## Task description
What lines below include the word "param"? Copy each one.

## Information supplied
****
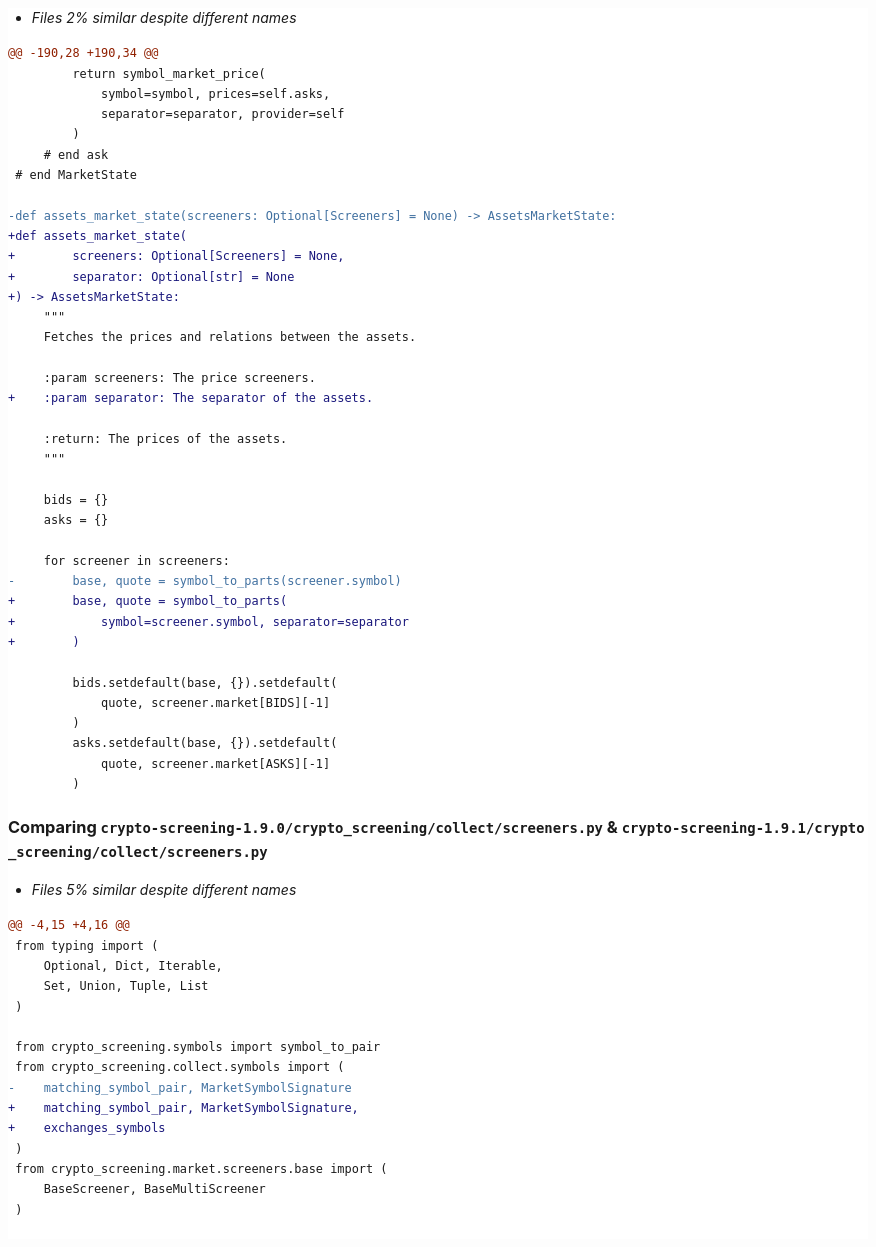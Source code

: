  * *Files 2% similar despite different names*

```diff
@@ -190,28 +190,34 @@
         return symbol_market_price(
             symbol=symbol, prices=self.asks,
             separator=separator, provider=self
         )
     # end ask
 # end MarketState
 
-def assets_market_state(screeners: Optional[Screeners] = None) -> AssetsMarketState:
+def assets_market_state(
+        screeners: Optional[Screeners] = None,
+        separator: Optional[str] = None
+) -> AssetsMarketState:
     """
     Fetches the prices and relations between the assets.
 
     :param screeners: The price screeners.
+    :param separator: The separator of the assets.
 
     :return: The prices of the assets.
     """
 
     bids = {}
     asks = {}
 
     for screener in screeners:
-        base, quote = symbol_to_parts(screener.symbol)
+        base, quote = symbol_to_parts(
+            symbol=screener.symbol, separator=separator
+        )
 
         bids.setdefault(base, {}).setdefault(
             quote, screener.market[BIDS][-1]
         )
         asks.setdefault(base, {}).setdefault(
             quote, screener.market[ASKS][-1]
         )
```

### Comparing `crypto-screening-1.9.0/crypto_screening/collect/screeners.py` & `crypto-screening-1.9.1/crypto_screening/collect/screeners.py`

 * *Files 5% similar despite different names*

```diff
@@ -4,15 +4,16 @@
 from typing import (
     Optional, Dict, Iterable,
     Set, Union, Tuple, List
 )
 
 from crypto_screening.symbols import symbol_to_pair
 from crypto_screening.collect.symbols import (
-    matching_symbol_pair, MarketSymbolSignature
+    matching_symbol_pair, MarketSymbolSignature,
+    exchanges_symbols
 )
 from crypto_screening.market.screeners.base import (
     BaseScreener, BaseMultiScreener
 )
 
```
****
## Exercise solution
     :param screeners: The price screeners.
+    :param separator: The separator of the assets.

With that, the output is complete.